And the finale carries through on it really well. Jod's thing, the source of his bitterness, was this idea of 'no one is coming to save you'. When Wim says the Jedi are coming, Jod doesn't say the Jedi aren't real, or they're not heroes or anything like that. He says, "The Jedi are dead." And that's what's at his center. To him the Jedi are good, they are heroes. The jedi who trained him was the only one who ever looked out for him and tried to protect him. And she died. It's not that the Jedi aren't good, they're just dead. Good is real to Jod, it's just not enough. It's 'just pinpricks of light'. Good can't protect you. No one can but you.
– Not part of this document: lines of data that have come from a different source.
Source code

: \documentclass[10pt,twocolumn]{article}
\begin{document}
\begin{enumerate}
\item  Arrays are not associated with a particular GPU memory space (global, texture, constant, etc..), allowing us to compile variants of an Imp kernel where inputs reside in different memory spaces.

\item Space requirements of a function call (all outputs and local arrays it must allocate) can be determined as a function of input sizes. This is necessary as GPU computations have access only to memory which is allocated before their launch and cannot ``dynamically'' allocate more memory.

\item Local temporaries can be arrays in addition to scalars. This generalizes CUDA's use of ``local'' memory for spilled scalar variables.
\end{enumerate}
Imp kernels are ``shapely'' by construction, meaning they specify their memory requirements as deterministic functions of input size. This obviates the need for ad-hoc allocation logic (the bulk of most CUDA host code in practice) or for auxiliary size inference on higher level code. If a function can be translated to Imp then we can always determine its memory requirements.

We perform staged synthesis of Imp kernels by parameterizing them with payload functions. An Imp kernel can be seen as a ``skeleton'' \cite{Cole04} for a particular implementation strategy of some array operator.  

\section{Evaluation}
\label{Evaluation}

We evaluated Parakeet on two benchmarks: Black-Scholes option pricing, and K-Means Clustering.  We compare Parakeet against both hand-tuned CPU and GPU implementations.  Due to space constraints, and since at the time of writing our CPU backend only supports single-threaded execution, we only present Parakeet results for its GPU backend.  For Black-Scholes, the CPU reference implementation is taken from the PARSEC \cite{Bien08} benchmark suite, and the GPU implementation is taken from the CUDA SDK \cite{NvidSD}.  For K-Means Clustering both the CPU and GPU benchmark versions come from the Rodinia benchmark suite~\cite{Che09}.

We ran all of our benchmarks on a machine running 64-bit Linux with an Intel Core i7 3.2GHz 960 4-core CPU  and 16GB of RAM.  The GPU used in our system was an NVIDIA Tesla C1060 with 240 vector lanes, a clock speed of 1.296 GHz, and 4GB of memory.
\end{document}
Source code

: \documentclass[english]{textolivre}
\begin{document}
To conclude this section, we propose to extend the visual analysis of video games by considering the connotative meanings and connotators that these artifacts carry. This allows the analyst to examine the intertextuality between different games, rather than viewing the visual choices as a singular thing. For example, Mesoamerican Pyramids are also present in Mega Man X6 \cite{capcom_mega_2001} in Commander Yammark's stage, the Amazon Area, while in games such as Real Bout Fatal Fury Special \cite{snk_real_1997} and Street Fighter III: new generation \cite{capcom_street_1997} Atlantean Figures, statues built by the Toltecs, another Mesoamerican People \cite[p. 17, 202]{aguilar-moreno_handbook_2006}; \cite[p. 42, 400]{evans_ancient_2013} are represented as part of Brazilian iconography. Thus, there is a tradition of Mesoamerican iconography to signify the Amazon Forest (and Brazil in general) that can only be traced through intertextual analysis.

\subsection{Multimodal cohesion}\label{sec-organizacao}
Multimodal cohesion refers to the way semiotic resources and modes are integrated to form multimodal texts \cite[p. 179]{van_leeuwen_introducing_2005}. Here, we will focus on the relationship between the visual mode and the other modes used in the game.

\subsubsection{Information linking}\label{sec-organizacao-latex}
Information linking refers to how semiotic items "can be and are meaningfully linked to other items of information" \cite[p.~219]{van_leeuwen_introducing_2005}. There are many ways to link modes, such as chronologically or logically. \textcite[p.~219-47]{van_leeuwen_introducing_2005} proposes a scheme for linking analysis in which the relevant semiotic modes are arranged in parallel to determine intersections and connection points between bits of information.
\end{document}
And the finale picks up that idea and challenges it. Because the kids have learned and grown and are able to use that to save the day, but they don't have to do it alone. Wim's dad and Fern's mom are both right there with them in the end. It's the parents who are actually the ones to bring down the barrier (by listening to their kids, by trusting them, and by having faith that there IS good in the world so they can protect their kids but they don't have to literally hide them away from the world to do so). And then when the barrier is down there is good out there waiting to help. Someone bigger wanting to help! Someone to protect! The pinpricks of light were x-wings waiting to swoop in! The real good guys were REAL.
So Jod is wrong that no one will save you. The kids get to grow without being forced to lose their childhood because they still have grownups to help them.